**Task requirements:**
Each line of the data below that holds the word "beta" is to be reported in full.

**Input material:**
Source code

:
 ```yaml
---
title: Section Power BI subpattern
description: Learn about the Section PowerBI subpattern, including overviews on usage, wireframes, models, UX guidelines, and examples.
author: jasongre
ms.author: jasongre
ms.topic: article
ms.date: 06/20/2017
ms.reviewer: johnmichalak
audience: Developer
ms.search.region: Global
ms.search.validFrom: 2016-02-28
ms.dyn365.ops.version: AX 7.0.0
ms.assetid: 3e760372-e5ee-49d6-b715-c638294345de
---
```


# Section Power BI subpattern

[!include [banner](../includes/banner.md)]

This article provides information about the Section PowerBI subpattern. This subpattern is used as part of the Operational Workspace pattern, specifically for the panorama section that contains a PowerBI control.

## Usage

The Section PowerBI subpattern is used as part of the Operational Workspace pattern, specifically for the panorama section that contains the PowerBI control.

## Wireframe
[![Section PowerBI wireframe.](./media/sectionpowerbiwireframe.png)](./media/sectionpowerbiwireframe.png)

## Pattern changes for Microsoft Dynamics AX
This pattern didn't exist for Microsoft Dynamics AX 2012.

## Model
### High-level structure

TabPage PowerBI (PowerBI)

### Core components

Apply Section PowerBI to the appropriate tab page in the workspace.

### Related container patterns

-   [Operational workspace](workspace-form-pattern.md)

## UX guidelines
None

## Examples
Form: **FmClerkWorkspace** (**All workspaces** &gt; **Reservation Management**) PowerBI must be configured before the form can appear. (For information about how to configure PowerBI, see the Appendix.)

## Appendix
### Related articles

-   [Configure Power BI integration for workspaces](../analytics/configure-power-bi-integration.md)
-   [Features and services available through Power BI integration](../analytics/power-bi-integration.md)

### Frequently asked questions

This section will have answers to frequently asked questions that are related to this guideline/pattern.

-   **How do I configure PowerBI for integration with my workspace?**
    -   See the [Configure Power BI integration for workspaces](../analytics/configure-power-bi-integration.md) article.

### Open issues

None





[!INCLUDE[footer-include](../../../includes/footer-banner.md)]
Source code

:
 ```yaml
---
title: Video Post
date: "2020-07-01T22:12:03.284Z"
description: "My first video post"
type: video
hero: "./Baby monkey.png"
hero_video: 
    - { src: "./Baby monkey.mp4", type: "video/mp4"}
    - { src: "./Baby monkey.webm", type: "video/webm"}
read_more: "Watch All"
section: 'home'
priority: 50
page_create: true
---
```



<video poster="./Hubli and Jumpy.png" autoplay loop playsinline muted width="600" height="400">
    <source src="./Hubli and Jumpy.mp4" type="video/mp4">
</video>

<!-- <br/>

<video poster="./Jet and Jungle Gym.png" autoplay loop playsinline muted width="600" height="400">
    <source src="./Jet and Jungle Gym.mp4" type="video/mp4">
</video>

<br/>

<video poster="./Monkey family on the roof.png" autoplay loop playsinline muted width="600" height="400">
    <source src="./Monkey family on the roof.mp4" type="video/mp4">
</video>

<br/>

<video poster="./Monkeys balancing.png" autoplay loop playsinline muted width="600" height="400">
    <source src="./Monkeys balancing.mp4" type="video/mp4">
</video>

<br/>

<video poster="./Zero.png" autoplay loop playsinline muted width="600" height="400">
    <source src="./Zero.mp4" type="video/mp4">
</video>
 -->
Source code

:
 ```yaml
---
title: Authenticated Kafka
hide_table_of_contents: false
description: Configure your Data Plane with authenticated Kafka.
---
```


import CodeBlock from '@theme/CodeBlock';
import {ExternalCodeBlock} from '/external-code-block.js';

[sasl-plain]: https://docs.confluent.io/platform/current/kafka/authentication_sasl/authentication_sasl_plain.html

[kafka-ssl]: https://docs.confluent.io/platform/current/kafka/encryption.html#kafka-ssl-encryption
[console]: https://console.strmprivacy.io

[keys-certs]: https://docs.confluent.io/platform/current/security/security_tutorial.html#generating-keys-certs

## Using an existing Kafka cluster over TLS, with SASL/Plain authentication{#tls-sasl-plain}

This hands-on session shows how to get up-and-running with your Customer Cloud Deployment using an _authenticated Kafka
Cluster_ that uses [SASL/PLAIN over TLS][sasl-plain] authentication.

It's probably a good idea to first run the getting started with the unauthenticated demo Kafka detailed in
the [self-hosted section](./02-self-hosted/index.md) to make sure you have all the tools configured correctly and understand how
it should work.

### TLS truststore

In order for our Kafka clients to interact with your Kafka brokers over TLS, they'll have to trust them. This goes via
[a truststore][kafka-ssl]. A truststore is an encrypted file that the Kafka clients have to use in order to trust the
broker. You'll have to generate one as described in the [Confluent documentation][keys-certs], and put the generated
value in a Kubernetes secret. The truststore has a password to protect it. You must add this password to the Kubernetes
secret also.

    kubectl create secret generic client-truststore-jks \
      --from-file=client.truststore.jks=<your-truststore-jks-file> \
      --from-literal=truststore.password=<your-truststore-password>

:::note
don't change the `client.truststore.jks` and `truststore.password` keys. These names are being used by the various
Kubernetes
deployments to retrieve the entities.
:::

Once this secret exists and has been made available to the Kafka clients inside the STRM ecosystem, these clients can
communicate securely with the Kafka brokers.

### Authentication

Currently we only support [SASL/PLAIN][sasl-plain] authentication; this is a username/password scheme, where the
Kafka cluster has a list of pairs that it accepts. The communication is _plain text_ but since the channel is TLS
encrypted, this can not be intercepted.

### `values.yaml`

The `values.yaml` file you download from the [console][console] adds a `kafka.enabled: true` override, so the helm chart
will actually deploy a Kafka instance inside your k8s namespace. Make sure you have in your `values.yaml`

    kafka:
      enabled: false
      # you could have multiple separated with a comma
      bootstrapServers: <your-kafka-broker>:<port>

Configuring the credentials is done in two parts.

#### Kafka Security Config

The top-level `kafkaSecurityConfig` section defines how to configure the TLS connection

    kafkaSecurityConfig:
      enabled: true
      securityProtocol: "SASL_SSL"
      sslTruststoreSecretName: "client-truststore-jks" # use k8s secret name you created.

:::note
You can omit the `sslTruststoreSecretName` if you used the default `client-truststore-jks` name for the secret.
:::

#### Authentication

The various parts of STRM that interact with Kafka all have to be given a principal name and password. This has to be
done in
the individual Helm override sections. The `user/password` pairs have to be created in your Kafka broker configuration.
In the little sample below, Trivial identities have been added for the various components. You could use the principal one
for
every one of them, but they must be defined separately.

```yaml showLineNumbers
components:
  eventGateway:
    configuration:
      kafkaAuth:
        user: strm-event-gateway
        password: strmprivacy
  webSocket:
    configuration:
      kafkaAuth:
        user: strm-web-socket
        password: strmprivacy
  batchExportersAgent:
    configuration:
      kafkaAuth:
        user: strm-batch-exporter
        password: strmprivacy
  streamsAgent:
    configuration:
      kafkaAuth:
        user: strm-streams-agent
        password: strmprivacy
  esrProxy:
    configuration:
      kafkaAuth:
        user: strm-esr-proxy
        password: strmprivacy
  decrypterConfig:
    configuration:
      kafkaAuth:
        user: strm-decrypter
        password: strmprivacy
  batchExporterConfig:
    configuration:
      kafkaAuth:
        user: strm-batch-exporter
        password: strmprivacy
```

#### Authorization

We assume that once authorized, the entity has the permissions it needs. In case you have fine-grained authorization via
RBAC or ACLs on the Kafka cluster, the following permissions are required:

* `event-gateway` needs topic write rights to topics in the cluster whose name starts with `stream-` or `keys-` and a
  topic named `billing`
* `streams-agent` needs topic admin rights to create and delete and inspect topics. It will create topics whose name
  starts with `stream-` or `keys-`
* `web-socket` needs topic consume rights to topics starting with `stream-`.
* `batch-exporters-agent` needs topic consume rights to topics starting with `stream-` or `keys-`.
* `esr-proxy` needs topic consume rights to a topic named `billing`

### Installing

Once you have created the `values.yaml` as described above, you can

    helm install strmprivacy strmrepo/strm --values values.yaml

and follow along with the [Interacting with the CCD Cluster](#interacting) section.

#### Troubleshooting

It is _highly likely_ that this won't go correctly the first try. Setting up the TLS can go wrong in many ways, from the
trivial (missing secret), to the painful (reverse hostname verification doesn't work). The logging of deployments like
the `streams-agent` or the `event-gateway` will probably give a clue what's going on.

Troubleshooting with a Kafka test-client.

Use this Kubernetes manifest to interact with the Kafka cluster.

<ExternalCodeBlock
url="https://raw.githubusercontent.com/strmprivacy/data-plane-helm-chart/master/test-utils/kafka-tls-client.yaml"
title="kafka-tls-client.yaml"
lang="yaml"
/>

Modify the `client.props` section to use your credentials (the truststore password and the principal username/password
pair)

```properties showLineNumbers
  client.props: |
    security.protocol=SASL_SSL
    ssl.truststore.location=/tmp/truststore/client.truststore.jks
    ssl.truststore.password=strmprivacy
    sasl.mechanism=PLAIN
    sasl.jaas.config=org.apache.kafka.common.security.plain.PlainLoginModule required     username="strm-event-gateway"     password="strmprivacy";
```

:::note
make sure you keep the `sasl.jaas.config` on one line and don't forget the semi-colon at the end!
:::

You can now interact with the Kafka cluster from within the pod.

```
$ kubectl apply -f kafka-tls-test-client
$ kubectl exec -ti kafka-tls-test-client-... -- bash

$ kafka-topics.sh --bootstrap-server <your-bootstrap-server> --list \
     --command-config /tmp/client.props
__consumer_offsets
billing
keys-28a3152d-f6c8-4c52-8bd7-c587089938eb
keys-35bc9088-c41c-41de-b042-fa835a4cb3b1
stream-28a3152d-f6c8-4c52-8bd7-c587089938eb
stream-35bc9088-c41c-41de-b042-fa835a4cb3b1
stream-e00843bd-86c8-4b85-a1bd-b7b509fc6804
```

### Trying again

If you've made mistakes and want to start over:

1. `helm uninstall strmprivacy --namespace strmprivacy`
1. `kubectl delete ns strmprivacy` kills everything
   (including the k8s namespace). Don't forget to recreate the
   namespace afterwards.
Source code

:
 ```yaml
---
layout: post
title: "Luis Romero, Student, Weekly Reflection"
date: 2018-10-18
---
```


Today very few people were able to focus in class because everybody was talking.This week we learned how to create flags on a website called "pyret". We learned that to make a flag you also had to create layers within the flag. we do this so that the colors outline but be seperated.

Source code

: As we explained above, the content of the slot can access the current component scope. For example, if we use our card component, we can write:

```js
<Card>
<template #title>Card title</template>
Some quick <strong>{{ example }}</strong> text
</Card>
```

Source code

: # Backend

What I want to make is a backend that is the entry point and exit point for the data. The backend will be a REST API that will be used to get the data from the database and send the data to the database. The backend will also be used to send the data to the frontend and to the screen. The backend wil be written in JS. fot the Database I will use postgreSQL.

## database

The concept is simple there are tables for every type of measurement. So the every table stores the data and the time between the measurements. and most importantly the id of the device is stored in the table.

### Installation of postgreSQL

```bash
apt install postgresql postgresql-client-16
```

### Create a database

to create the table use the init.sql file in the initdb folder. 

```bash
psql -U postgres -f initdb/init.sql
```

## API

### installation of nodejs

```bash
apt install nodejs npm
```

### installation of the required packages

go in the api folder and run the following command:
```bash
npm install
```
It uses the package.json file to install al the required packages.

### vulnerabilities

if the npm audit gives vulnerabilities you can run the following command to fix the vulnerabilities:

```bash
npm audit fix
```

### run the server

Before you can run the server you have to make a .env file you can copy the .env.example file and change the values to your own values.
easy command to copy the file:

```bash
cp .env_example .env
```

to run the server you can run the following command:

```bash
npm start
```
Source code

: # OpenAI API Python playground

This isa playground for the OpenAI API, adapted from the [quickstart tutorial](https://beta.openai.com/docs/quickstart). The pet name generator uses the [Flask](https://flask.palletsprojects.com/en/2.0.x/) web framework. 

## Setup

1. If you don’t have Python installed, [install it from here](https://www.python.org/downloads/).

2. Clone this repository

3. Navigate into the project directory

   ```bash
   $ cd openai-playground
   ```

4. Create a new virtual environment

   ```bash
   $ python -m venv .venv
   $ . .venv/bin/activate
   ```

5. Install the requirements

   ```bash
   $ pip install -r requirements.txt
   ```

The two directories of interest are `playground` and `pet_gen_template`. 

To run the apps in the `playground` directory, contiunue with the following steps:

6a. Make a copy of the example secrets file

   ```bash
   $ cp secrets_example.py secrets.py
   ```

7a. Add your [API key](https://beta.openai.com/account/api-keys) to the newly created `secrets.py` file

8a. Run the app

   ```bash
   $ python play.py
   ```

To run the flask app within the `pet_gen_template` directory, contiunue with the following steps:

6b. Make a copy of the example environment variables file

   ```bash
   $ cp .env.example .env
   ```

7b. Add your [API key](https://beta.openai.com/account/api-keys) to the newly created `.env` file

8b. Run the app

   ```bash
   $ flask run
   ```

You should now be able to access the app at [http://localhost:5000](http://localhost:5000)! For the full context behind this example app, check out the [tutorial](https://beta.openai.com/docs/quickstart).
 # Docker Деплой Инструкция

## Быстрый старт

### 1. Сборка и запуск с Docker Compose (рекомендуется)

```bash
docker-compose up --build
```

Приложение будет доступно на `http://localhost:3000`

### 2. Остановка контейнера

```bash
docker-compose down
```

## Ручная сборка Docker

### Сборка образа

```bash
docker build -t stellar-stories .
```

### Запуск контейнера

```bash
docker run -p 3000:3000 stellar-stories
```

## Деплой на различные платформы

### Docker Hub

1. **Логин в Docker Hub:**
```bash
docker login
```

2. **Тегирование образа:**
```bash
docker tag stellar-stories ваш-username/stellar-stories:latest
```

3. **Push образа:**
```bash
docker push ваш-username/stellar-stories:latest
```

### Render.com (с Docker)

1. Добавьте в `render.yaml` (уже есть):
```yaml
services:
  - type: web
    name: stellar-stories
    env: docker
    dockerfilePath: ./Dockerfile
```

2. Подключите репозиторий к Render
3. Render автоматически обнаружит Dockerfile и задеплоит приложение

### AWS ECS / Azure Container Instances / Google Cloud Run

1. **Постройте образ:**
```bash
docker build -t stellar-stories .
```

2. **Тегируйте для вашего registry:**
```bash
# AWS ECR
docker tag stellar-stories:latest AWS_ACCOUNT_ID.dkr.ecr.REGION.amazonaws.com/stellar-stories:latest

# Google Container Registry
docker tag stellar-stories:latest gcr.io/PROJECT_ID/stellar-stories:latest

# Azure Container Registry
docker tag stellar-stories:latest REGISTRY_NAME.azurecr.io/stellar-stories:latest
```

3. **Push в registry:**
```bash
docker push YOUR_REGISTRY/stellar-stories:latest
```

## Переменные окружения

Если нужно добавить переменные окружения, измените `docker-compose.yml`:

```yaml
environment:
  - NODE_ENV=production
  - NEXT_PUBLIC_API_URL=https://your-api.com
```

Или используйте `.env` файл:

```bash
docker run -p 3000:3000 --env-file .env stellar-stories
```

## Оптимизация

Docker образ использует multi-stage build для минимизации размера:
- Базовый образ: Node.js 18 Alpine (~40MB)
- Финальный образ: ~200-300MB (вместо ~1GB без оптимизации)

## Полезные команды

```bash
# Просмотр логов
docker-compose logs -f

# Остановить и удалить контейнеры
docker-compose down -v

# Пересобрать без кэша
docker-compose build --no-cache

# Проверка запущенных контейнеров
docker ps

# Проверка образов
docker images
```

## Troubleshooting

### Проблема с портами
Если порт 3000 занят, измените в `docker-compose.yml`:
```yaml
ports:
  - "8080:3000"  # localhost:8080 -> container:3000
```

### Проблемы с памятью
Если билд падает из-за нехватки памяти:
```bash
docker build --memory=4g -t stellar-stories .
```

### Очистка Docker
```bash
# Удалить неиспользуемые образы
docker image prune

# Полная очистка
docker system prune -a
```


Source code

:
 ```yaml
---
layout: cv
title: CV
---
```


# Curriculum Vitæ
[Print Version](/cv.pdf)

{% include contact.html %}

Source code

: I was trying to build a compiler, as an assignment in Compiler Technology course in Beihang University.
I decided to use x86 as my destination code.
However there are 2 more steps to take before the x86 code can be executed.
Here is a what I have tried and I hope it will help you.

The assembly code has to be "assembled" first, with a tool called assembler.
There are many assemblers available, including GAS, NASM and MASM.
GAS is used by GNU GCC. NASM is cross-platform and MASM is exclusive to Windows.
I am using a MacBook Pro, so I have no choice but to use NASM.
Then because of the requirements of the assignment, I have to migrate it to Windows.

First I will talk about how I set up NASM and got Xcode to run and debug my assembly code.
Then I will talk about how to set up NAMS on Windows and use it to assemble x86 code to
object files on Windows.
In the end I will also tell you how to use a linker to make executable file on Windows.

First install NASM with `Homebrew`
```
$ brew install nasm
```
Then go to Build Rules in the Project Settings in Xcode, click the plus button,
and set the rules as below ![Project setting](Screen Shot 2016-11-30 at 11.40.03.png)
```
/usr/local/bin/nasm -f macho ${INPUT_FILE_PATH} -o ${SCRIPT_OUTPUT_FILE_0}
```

**Task result:**
This isa playground for the OpenAI API, adapted from the [quickstart tutorial](https://beta.openai.com/docs/quickstart). The pet name generator uses the [Flask](https://flask.palletsprojects.com/en/2.0.x/) web framework. 
7a. Add your [API key](https://beta.openai.com/account/api-keys) to the newly created `secrets.py` file
7b. Add your [API key](https://beta.openai.com/account/api-keys) to the newly created `.env` file
You should now be able to access the app at [http://localhost:5000](http://localhost:5000)! For the full context behind this example app, check out the [tutorial](https://beta.openai.com/docs/quickstart).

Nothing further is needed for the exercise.